Data to examine Block Start
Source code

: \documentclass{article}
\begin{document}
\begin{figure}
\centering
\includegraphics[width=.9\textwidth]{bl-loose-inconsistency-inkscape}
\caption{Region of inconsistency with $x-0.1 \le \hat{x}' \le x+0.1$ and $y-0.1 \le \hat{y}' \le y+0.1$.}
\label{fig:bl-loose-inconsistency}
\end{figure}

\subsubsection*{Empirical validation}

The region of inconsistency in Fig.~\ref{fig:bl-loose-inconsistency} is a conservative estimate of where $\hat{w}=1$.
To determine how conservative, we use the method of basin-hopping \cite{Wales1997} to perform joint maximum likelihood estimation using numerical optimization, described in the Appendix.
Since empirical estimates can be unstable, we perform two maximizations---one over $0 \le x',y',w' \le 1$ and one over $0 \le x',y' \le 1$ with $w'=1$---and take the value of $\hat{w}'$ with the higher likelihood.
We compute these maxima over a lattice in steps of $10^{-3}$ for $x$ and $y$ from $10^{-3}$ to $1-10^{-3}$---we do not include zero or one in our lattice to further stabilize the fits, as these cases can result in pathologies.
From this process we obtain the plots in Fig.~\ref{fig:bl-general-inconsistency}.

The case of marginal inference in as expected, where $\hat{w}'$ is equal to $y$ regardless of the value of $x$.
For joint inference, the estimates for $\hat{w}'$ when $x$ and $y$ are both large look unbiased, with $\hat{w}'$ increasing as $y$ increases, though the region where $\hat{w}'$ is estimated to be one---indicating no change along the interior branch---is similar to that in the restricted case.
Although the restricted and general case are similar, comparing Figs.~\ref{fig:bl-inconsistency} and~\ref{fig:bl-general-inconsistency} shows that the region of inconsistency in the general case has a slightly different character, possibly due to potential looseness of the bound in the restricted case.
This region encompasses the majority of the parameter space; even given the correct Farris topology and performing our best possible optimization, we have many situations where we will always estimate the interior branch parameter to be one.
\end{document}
Data to examine Block End
▶ Problem details: Gather all lines of the records that include the word "over".

▶ Result for this task:
Since empirical estimates can be unstable, we perform two maximizations---one over $0 \le x',y',w' \le 1$ and one over $0 \le x',y' \le 1$ with $w'=1$---and take the value of $\hat{w}'$ with the higher likelihood.
We compute these maxima over a lattice in steps of $10^{-3}$ for $x$ and $y$ from $10^{-3}$ to $1-10^{-3}$---we do not include zero or one in our lattice to further stabilize the fits, as these cases can result in pathologies.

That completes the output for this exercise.